This video from the USA says about itself:
7 January 2015
Full video of Tamir Rice shooting incident.
The video is the extended version of the recording from the security camera at the Cudell Rec Center. The original shortened version was available for viewing in late November.
A minute and a half after 12 year old Tamir Rice was shot by Cleveland Police officer Timothy Loehmann, Tamir’s family said his 14 year old sister, who was at the park with him, tried to run to her brother’s side.
Officers force her to the ground.
After another minute and a half, she’s placed in the back of a police car, her family says she was handcuffed.
By Niles Williamson in the USA:
13 October 2015
It is has been nearly one year since a police officer shot and killed 12-year-old Tamir Rice while he was playing with a toy gun in a neighborhood park in Cleveland, Ohio. Criminal charges have yet to be brought against either of the officers involved in the killing: the shooter, Timothy Loehmann, and his partner, Frank Garmback.
This weekend the Cuyahoga County Prosecutor’s office published on its web site two supposedly independent reports which both conclude that the police murder of Rice was “objectively reasonable.”
The reports are transparent efforts to deny the obvious. Surveillance video shows that the police officers rolled up to the young boy in their squad car and opened fire in less than two seconds. Rice, who was struck once in the stomach, was left by the officers to bleed on the ground without any first aid for at least four minutes. He died the next day at the hospital.
The reports, prepared by a former FBI agent and a current district attorney at the request of the prosecutor, Thomas J. McGinty, were presented to a secret grand jury that has been impaneled to decide whether or not to bring charges against Loehmann and Garmback. The outrageous decision by McGinty to selectively release reports favorable to the officers has all the markings of an attempt to whitewash the crime and condition public opinion for an exoneration.
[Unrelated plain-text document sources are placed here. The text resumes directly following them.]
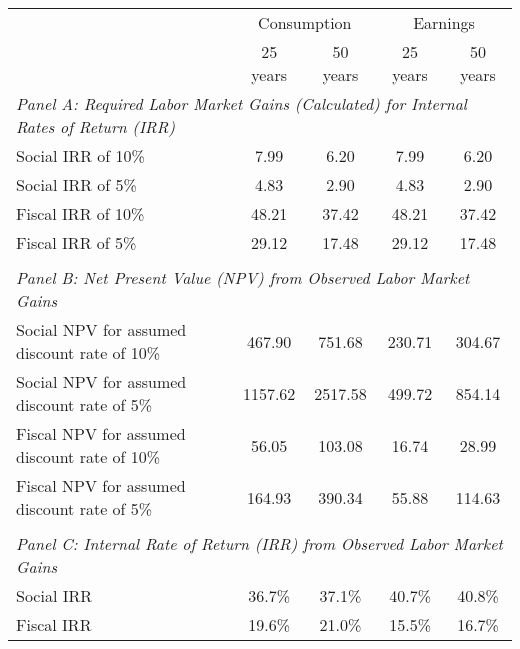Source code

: \begin{table}[H]
\centering
\begin{tabular}{lcccc}
\toprule
&  \multicolumn{2}{c}{Consumption}
&  \multicolumn{2}{c}{Earnings}
\\ \cmidrule{2-3}
\cmidrule{4-5}
& 25 years        & 50 years                                            & 25 years      & 50 years
\\
\midrule
 \multicolumn{5}{l}{\textit{Panel A: Required Labor Market Gains (Calculated) for Internal Rates of Return (IRR)}} \\
Social IRR of 10\%
& 7.99
& 6.20
& 7.99
& 6.20 \\
Social IRR of 5\%
& 4.83
& 2.90
& 4.83
& 2.90 \\
Fiscal IRR of 10\%
& 48.21
& 37.42
& 48.21
& 37.42  \\
Fiscal IRR of 5\%
& 29.12
& 17.48
& 29.12
& 17.48      \\ \\
\multicolumn{5}{l}{\textit{Panel B: Net Present Value (NPV) from Observed Labor Market Gains}} \\
Social NPV for assumed discount rate of 10\%
& 467.90
& 751.68
& 230.71
& 304.67  \\
Social NPV for assumed discount rate of 5\%
& 1157.62
& 2517.58
& 499.72
& 854.14 \\
Fiscal NPV for assumed discount rate of 10\%
& 56.05
& 103.08
& 16.74
& 28.99  \\
Fiscal NPV for assumed discount rate of 5\%
& 164.93
& 390.34
& 55.88
& 114.63  \\ \\
\multicolumn{5}{l}{\textit{Panel C: Internal Rate of Return (IRR) from Observed Labor Market Gains}}  \\
Social IRR
& 36.7\%
& 37.1\%
& 40.7\%
& 40.8\%  \\
Fiscal IRR
& 19.6\%
& 21.0\%
& 15.5\%
& 16.7\%   \\
\bottomrule
\end{tabular}

\end{table}
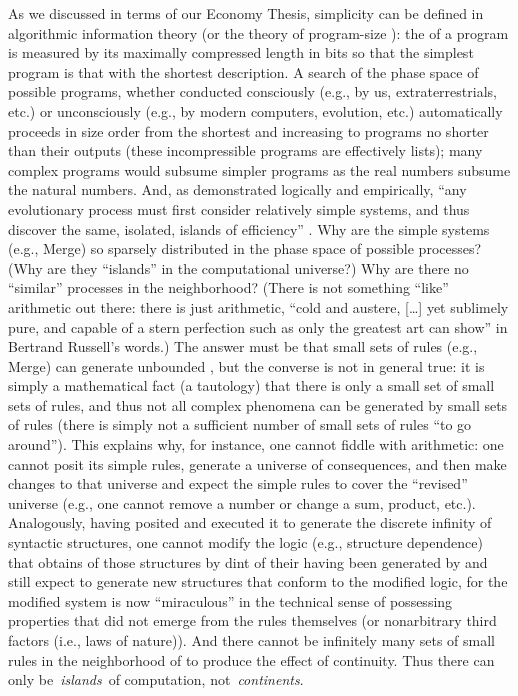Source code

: \documentclass[output=paper]{langsci/langscibook}
\begin{document}
{As we discussed in terms of our Economy Thesis,} simplicity can
be defined in algorithmic information theory (or the theory of program-size
): the  of a program is measured by its maximally
compressed length in bits so that the simplest program is that with the
shortest description. A search of the phase space of possible
programs, whether conducted consciously (e.g., by us, extraterrestrials, etc.)
or unconsciously (e.g., by modern computers, evolution, etc.) automatically
proceeds in size order from the shortest and increasing to programs no shorter
than their outputs (these incompressible programs are effectively lists); many
complex programs would subsume simpler programs as the real numbers subsume the
natural numbers. And, as demonstrated logically and empirically,
“any evolutionary process must first consider relatively simple systems, and
thus discover the same, isolated, islands of efficiency”
\citep[122]{Minsky1985}. Why are the simple systems (e.g., Merge) so sparsely
distributed in the phase space of possible processes? (Why are they
“islands”
in the computational universe?) Why are there no “similar” processes in the
neighborhood? (There is not something “like” arithmetic out there: there is
just arithmetic, “cold and austere, […] yet sublimely pure, and capable of a
stern perfection such as only the greatest art can show” in Bertrand Russell’s
words.) The answer must be that small sets of rules (e.g., Merge) can generate
unbounded , but the converse is not in general true: it is simply a
mathematical fact (a tautology) that there is only a small set of small sets of
rules, and thus not all complex phenomena can be generated by small sets of
rules (there is simply not a sufficient number of small sets of rules “to go
around”). This explains why, for instance, one cannot fiddle with arithmetic:
one cannot posit its simple rules, generate a universe of consequences, and
then make changes to that universe and expect the simple rules to cover the
“revised” universe (e.g., one cannot remove a number or change a sum, product,
etc.). Analogously, having posited  and executed it to generate the
discrete infinity of syntactic structures, one cannot modify the logic (e.g.,
structure dependence) that obtains of those structures by dint of their having
been generated by  and still expect  to generate new structures that
conform to the modified logic, for the modified system is now “miraculous” in
the technical sense of possessing properties that did not emerge from the rules
themselves (or nonarbitrary third factors (i.e., laws of nature)). And there
cannot be infinitely many sets of small rules in the neighborhood of  to
produce the effect of continuity. Thus there can only be~\emph{islands}~of
computation, not~\emph{continents}.
\end{document}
The likelihood of Rice’s killers being charged with a crime and put on trial is extremely low; if they are brought to trial, the odds of a conviction are even lower.
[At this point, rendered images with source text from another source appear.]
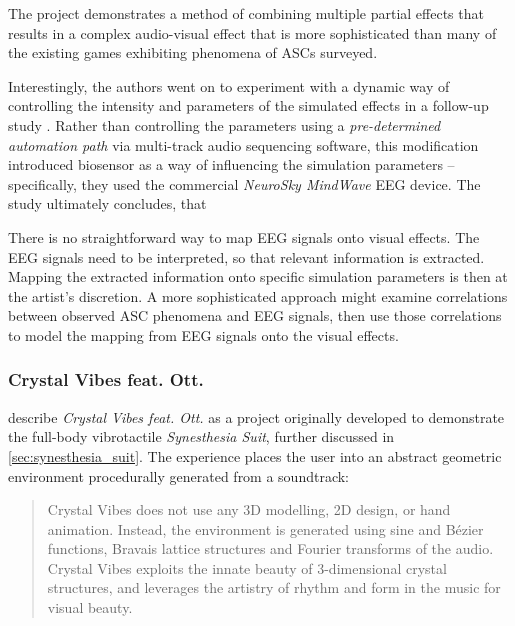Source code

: The project demonstrates a method of combining multiple partial effects that results in a complex audio-visual effect that is more sophisticated than many of the existing games exhibiting phenomena of \acp{ASC} surveyed.

Interestingly, the authors went on to experiment with a dynamic way of controlling the intensity and parameters of the simulated effects in a follow-up study \autocite{weinel2015quake}. Rather than controlling the parameters using a \textit{pre-determined automation path} via multi-track audio sequencing software, this modification introduced biosensor as a way of influencing the simulation parameters -- specifically, they used the commercial \textit{NeuroSky MindWave} \ac{EEG} device. The study ultimately concludes, that 

There is no straightforward way to map \ac{EEG} signals onto visual effects. The \ac{EEG} signals need to be interpreted, so that relevant information is extracted. Mapping the extracted information onto specific simulation parameters is then at the artist's discretion. A more sophisticated approach might examine correlations between observed \ac{ASC} phenomena and \ac{EEG} signals, then use those correlations to model the mapping from \ac{EEG} signals onto the visual effects.

\subsubsection{Crystal Vibes feat. Ott.}\label{sec:crystal_vibes}
\textcite{outram2017crystal} describe \textit{Crystal Vibes feat. Ott.} as a project originally developed to demonstrate the full-body vibrotactile \textit{Synesthesia Suit}, further discussed in \ref{sec:synesthesia_suit}. The experience places the user into an abstract geometric environment procedurally generated from a soundtrack:

\begin{quote}
    Crystal Vibes does not use any 3D modelling, 2D design, or hand animation. Instead, the environment is generated using sine and Bézier functions, Bravais lattice structures and Fourier transforms of the audio. Crystal Vibes exploits the innate beauty of 3-dimensional crystal structures, and leverages the artistry of rhythm and form in the music for visual beauty.
\end{quote}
While police killings are a more than daily occurrence in the United States, with most going unreported in the media, prosecutions and convictions are extremely rare. A report by the Washington Post earlier this year found that, over the past decade, only 54 officers have been charged for a fatal shooting. Of these, only 11 have been convicted. In the last three years alone, nearly 3,000 people have been killed by police.
Among the most notable exonerations in recent months was the decision by a judge in May to acquit another Cleveland, Ohio police officer, Michael Brelo, of manslaughter charges in the deaths of two unarmed individuals who were killed in a barrage of more than 130 rounds fired into their car. Last month, a local prosecutor announced that Pasco, Washington police officers would not be charged for gunning down an unarmed immigrant worker, Antonio Zambrano-Montes, in February.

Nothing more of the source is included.